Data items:
◇ ◇ ◇ ◇ ◇
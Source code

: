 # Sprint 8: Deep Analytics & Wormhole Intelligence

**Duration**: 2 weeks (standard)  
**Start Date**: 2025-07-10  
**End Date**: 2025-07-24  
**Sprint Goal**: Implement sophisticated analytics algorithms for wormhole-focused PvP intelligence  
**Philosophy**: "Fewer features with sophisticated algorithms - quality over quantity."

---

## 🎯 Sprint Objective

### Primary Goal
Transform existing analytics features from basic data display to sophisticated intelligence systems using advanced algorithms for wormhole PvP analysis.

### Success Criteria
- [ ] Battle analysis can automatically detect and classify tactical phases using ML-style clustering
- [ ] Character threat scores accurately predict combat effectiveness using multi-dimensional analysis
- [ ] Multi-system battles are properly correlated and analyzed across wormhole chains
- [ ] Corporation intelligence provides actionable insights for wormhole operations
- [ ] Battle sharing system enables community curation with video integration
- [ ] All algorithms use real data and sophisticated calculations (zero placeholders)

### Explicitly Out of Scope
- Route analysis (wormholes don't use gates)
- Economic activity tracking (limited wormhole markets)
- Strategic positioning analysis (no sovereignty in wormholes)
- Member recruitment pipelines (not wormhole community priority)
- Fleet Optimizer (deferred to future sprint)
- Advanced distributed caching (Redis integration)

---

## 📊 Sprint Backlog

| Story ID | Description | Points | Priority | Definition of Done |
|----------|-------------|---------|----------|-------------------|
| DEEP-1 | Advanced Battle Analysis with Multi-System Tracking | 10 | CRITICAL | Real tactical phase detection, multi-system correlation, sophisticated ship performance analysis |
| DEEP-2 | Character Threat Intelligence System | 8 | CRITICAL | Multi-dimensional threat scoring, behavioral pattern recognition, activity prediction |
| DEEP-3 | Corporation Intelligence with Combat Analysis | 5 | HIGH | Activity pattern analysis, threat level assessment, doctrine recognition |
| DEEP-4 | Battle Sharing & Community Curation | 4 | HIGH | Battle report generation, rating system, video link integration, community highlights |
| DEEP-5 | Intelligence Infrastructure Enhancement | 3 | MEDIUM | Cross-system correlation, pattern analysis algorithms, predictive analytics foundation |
◇ ◇ ◇ ◇ ◇
_WHAT TO WORK ON_
Copy each line above where the string "dimensional" occurs.

_RESULT_
- [ ] Character threat scores accurately predict combat effectiveness using multi-dimensional analysis
| DEEP-2 | Character Threat Intelligence System | 8 | CRITICAL | Multi-dimensional threat scoring, behavioral pattern recognition, activity prediction |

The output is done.